Part 1: Rasterizing single-color triangles
Triangles are a fundamental modeling primitive in computer graphics. They can be used to break up more complex polygons and easily interpolate desired image data like color.
A single-color triangle can be represented with 3 (x,y)
coordinates and a color,
typically in
RGB format.
Given the coordinates, we can run point-in-triangle tests on each pixel location to see whether
the pixel belongs inside the triangle. If it does, we can set the pixel to the specified color
to be displayed on the screen.
A simple but effective optimization is to not test every pixel on the screen, but rather
just the pixels in the bounding box of the triangle. We can do this by getting the minimum and
maximum x
and y
coordinates of the triangle and simply traversing the
pixel grid bounded by those values.
With this naive implementation of sampling 1 point per pixel, we get the images below. Notice that the rendered triangles fall noticeably short of an accurate representation, which would ideally have fully connected triangles with smooth sides. This is a phenomenon known as aliasing.
Part 2: Anti-aliasing triangles
Anti-aliasing refers to the techniques used to decrease the inaccuracies or artifacts due to aliasing. One way to anti-alias our triangle renders is a technique called supersampling. In supersampling, we take multiple samples per pixel and then average them out to get the final pixel color value to display. Since a pixel may only partly overlap our ideal triangles, we can set the pixel to be an appropriate blend of the triangle color and background color. This way, we can smooth out the edges with a more gradual change of color at pixel resolution.
Part 3: Transforms
Given our basic shapes, we are able to compose them to form more complex objects. One example of this is to specify object positions relative to parent objects using hierarchical transforms. Doing it in this manner makes it easy to manipulate the object. For example, to make the robot do a lively gesture in the figures below, we only need to specify the movements of the upper arm or leg instead of directly specifying the movement of every object contained by the limbs.
Section II: Sampling
Part 4: Barycentric coordinates
Moving beyond single color triangles, we can make use of barycentric coordinates to interpolate data across triangle vertexes.

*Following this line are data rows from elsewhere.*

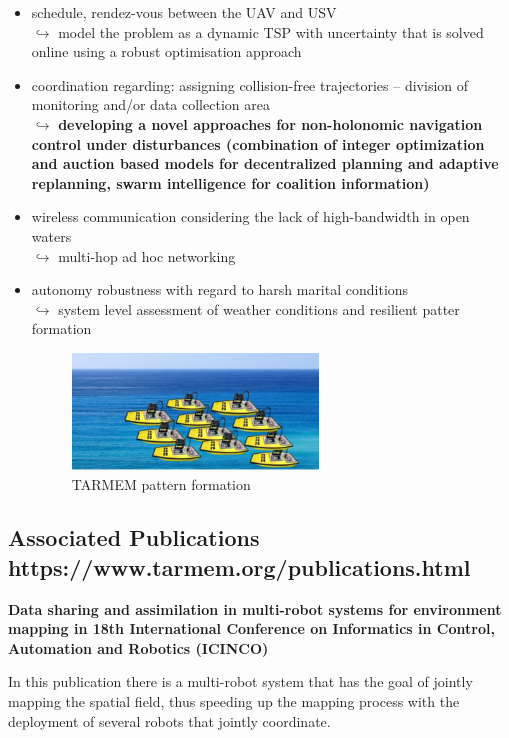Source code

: \documentclass{article}
\begin{document}
\begin{itemize}
	\item schedule, rendez-vous between the UAV and USV \\
	$\hookrightarrow$ model the problem as a dynamic TSP with uncertainty that is solved online using a robust optimisation approach
	\item coordination regarding: assigning collision-free trajectories -- division of monitoring and/or data collection area \\
	$\hookrightarrow$ \textbf{developing a novel approaches for non-holonomic navigation control under disturbances (combination of integer optimization and auction based models for decentralized planning and adaptive replanning, swarm intelligence for coalition information)}
	\item wireless communication considering the lack of high-bandwidth in open waters \\
	$\hookrightarrow$ multi-hop ad hoc networking 
	\item autonomy robustness with regard to harsh marital conditions \\
	$\hookrightarrow$ system level assessment of weather conditions and resilient patter formation  
	
	\begin{figure}[htbp]
		\centerline{\includegraphics[scale=1]{tarmem-pattern-formation.png}}
		\caption{TARMEM pattern formation}
		\label{fig5}
	\end{figure}
	
\end{itemize} 

\subsection{Associated Publications https://www.tarmem.org/publications.html}

\textbf{Data sharing and assimilation in multi-robot systems for environment mapping in 18th International Conference on Informatics in Control, Automation and Robotics (ICINCO)}

In this publication there is a multi-robot system that has the goal of jointly mapping the spatial field, thus speeding up the mapping process with the deployment of several robots that jointly coordinate.  
\end{document}
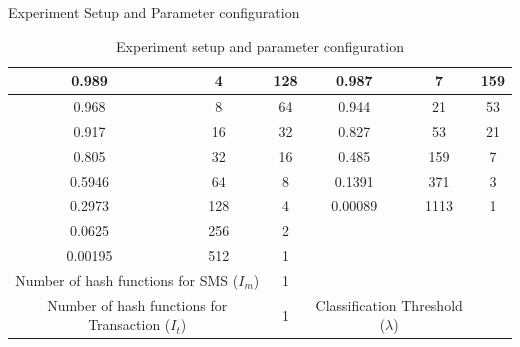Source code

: \documentclass[11pt,aspectratio=169]{beamer}
\begin{document}
\begin{frame}{ Experiment Setup and Parameter configuration}
\begin{table}
\begin{center}
{\begin{tabular}{|c|c|c|c|c|c|c|c|}
		   				\hline 
		   				\multicolumn{1}{|c|}{0.989} & \multicolumn{1}{|c|}{4} & \multicolumn{2}{|c|}{128} & \multicolumn{1}{|c|}{0.987} & \multicolumn{1}{|c|}{7} & \multicolumn{2}{|c|}{159} \\
		   			
		   				\hline 
		   				\multicolumn{1}{|c|}{0.968} &\multicolumn{1}{|c|}{8} & \multicolumn{2}{|c|}{64} & \multicolumn{1}{|c|}{0.944} &\multicolumn{1}{|c|}{21} & \multicolumn{2}{|c|}{53} \\
		   				
		   				\hline 
		   				\multicolumn{1}{|c|}{0.917} &\multicolumn{1}{|c|}{16} & \multicolumn{2}{|c|}{32} & \multicolumn{1}{|c|}{0.827} &\multicolumn{1}{|c|}{53} & \multicolumn{2}{|c|}{21} \\
		   				
		   				\hline 
		   				\multicolumn{1}{|c|}{0.805} &\multicolumn{1}{|c|}{32} & \multicolumn{2}{|c|}{16} & \multicolumn{1}{|c|}{0.485} &\multicolumn{1}{|c|}{159} & \multicolumn{2}{|c|}{7} \\
		   				\hline
		   				
		   				\multicolumn{1}{|c|}{0.5946} &\multicolumn{1}{|c|}{64} & \multicolumn{2}{|c|}{8} & \multicolumn{1}{|c|}{0.1391} &\multicolumn{1}{|c|}{371} & \multicolumn{2}{|c|}{3} \\
		   				\hline
		   			
		   				\multicolumn{1}{|c|}{0.2973} &\multicolumn{1}{|c|}{128} & \multicolumn{2}{|c|}{4} & \multicolumn{1}{|c|}{0.00089} &\multicolumn{1}{|c|}{1113} & \multicolumn{2}{|c|}{1} \\
		   				\hline
		   			
		   				\multicolumn{1}{|c|}{0.0625} &\multicolumn{1}{|c|}{256} & \multicolumn{2}{|c|}{2} & \multicolumn{1}{|c|}{} &\multicolumn{1}{|c|}{} & \multicolumn{2}{|c|}{} \\
		   				\hline
		   			 
		   				\multicolumn{1}{|c|}{0.00195} &\multicolumn{1}{|c|}{512} & \multicolumn{2}{|c|}{1} & \multicolumn{1}{|c|}{} &\multicolumn{1}{|c|}{} & \multicolumn{2}{|c|}{} \\
		   				\hline
		   				
		   				\multicolumn{2}{|c|}{Number of hash functions for SMS (${I_m}$)} & \multicolumn{2}{|c|}{1} & \multicolumn{2}{|c|}{} & \multicolumn{2}{|c|}{} \\
		   				\hline
		   				
		   				\multicolumn{2}{|c|}{Number of hash functions for Transaction (${I_t}$)} & \multicolumn{2}{|c|}{1} & \multicolumn{2}{|c|}{Classification Threshold (${\lambda}$)} & \multicolumn{2}{|c|}{} \\
		   				\hline
		   			\end{tabular}
		   		}
		   	\end{center}
		   	\caption{Experiment setup and parameter configuration}
		   	\label{table 1}
		   	\end{table}
		\end{frame}
		
\end{document}
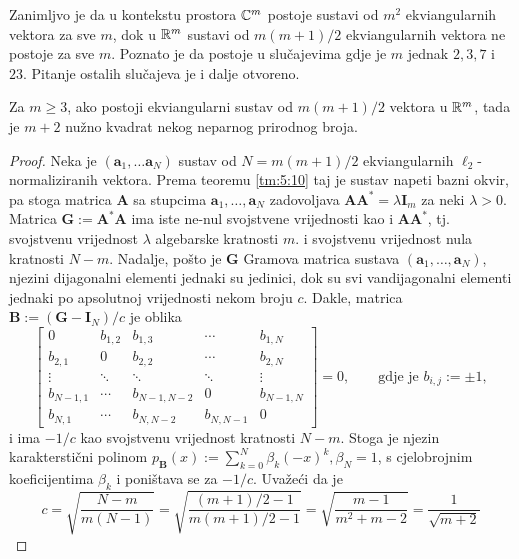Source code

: \documentclass[a4paper,twoside,12pt]{memoir} %
\newcommand{\vect}[1]{\mathbf{#1}}
\renewcommand{\vec}{\vect}
\begin{document}
Zanimljvo je da u kontekstu prostora $\mathbb{C}^m$ postoje sustavi od $m^2$ ekviangularnih vektora za sve $m$, dok u $\mathbb{R}^m$ sustavi od $m(m+1)/2$ ekviangularnih vektora ne postoje za sve $m$. Poznato je da postoje u slu\v{c}ajevima gdje je $m$ jednak $2,3,7$ i $23$. Pitanje ostalih slu\v{c}ajeva je i dalje otvoreno.
 
\begin{thm}
    Za $m \geq 3$, ako postoji ekviangularni sustav od $m(m+1)/2$ vektora u $\mathbb{R}^m$, tada je $m+2$ nu\v{z}no kvadrat nekog neparnog prirodnog broja.
\end{thm}
\begin{proof}
    Neka je $(\vec a_1, \dots \vec a_N)$ sustav od $N = m(m+1)/2$ ekviangularnih $\ell_2$-normaliziranih vektora. Prema teoremu \ref{tm:5:10} taj je sustav napeti bazni okvir, pa stoga matrica $\vec A$ sa stupcima $\vec a_1, \dots, \vec a_N$ zadovoljava $\vec{AA}^* = \lambda \vec I_m$ za neki $\lambda > 0$. Matrica $\vec G := \vec A^* \vec A$ ima iste ne-nul svojstvene vrijednosti kao i $\vec{AA}^*$, tj. svojstvenu vrijednost $\lambda$ algebarske kratnosti $m$. i svojstvenu vrijednost nula kratnosti $N-m$. Nadalje, po\v{s}to je $\vec G$ Gramova matrica sustava $(\vec a_1, \dots, \vec a_N)$, njezini dijagonalni elementi jednaki su jedinici, dok su svi vandijagonalni elementi jednaki po apsolutnoj vrijednosti nekom broju $c$. Dakle, matrica $\vec B := (\vec G - \vec I_N)/c$ je oblika
    \begin{equation*}
        \begin{bmatrix*}
            0 & b_{1,2} & b_{1,3} & \cdots & b_{1,N} \\
            b_{2,1} & 0 & b_{2,2} & \cdots & b_{2,N} \\
            \vdots & \ddots & \ddots & \ddots & \vdots \\ 
            b_{N-1,1} & \cdots & b_{N-1, N-2} & 0 & b_{N-1,N} \\
            b_{N,1} & \cdots & b_{N,N-2} & b_{N,N-1} & 0 
        \end{bmatrix*} = 0, \quad \quad \text{gdje je } b_{i,j}:= \pm 1,
    \end{equation*}
    i ima $-1/c$ kao svojstvenu vrijednost kratnosti $N-m$. Stoga je njezin karaktersti\v{c}ni polinom $p_{\vec B}(x) := \sum_{k = 0}^N \beta_k (-x)^k, \beta_N = 1$, s cjelobrojnim koeficijentima $\beta_k$ i poni\v{s}tava se za $-1/c$. Uva\v{z}e\'ci da je
    \begin{equation*}
        c = \sqrt{\frac{N-m}{m(N-1)}} = \sqrt{\frac{(m+1)/2-1}{m(m+1)/2 -1}} = \sqrt{\frac{m-1}{m^2 + m - 2}} = \frac{1}{\sqrt{m+2}}

\end{equation*}
\end{proof}
\end{document}
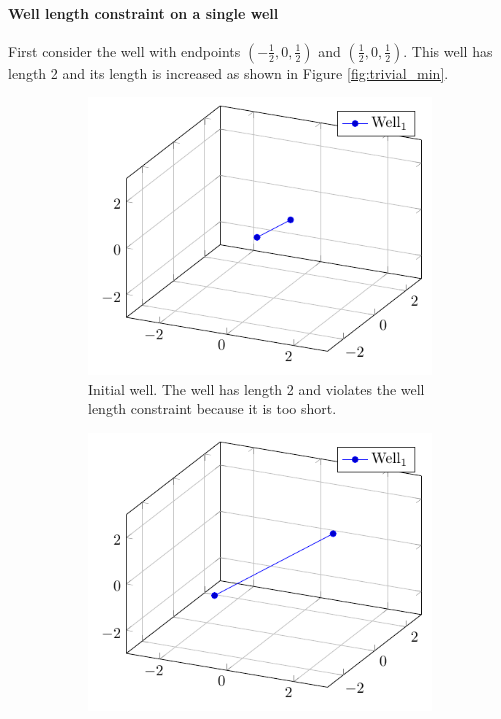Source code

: \paragraph{Well length constraint on a single well}
%
First consider the well with endpoints $(-\frac{1}{2},0,\frac{1}{2})$
and $(\frac{1}{2},0,\frac{1}{2})$. This well has length 2 and its length
is increased as shown in Figure \ref{fig:trivial_min}.
%
\begin{figure}[H]
	\centering
	\begin{subfigure}{0.44\textwidth}
		\centering
		\includegraphics[width=1\textwidth]{figures/trivial_projections/trivial_initial.pdf}
		\caption{Initial well. The well has length 2 and violates the well length constraint
				  because it is too short.}
		\label{fig:trivial_min_a}
	\end{subfigure}\hfill
	\hspace{.05\linewidth}
	\begin{subfigure}{0.44\textwidth}
		\centering
		\includegraphics[width=1\textwidth]{figures/trivial_projections/trivial_min.pdf}

\end{subfigure}
\end{figure}

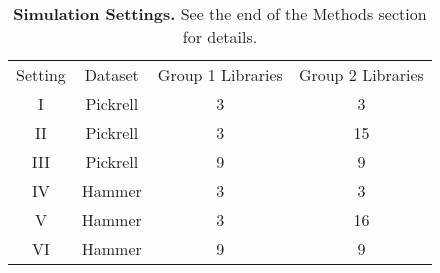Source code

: \documentclass[10pt]{article}
\begin{document}
\begin{table}[!ht] %
   \centering
   \caption{{\bf Simulation Settings.} See the end of the Methods section for details.}
\begin{tabular}{|c|c|c|c|}
Setting & Dataset & Group 1 Libraries & Group 2 Libraries \\
I & Pickrell & 3 & 3 \\
II & Pickrell & 3 & 15 \\
III & Pickrell & 9 & 9 \\
IV & Hammer & 3 & 3 \\
V & Hammer & 3 & 16 \\
VI & Hammer & 9 & 9 \\
\end{tabular}
   \label{tab:simset}
\end{table}
\end{document}
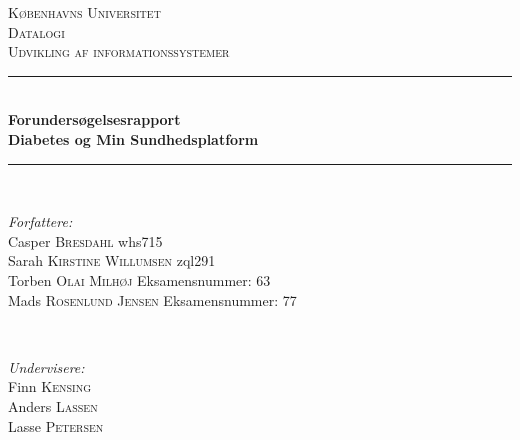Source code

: \documentclass[12pt]{article}                                                        %
\begin{document}
	
	\begin{titlepage}
		
		\newcommand{\HRule}{\rule{\linewidth}{0.5mm}} %
		
		\center %
		
		
		\textsc{\Large Københavns Universitet}\\[1.5cm] %
		\textsc{\large Datalogi}\\[0.5cm] %
		\textsc{\normalsize Udvikling af informationssystemer}\\[0.5cm] %
		
		
		\HRule \\[0.4cm]
		{ \LARGE \bfseries Forundersøgelsesrapport\\Diabetes og Min Sundhedsplatform}\\[0.4cm] %
		\HRule \\[1.5cm]
		
		
		\begin{minipage}{0.4\textwidth}
			\begin{flushleft} \normalsize
				\emph{Forfattere:}\\ 
				Casper \textsc{Bresdahl} whs715\\
				Sarah \textsc{Kirstine Willumsen} zql291\\
				Torben \textsc{Olai Milhøj} Eksamensnummer: 63\\
				Mads \textsc{Rosenlund Jensen} Eksamensnummer: 77\\
			\end{flushleft}
		\end{minipage}
		~
		\begin{minipage}{0.4\textwidth}
			\begin{flushright} \normalsize
				\emph{Undervisere:} \\
				Finn \textsc{Kensing}\\ %
				Anders \textsc{Lassen}\\
				Lasse \textsc{Petersen}\\
				\hfill \\
			\end{flushright}
		\end{minipage}\\[2cm]
		

\end{titlepage}
\end{document}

The barycentric coordinate system allows us to assign weights to each vertex relative to a given position on the triangle.
For example, if we label our triangle vertexes A, B, and C with corresponding barycentric coordinates (a, b, c), the coordinate (1, 0, 0) would correspond to the exact point A with weight 1, while the other points B and C have weight 0. If we move to the "center" of the triangle, we'd have coordinates (1/3, 1/3, 1/3) with each triangle vertex A, B, and C weighted equally.
As we move around the triangle, we can appropriately weight the triangle vertex colors using barycentric coordinates to get a sensible color value at a given position, resulting in a smooth interpolation across the entire triangle.
Part 5: "Pixel sampling" for texture mapping
Part 6: "Level sampling" with mipmaps for texture mapping
Visualization of mipmap levels. The brighter, cyan colored areas use increasingly downsampled versions of the original texture. This matches our expectation that the enlarged corners require more detail than along the shrinking diagonal. As we zoom in and out, the levels change.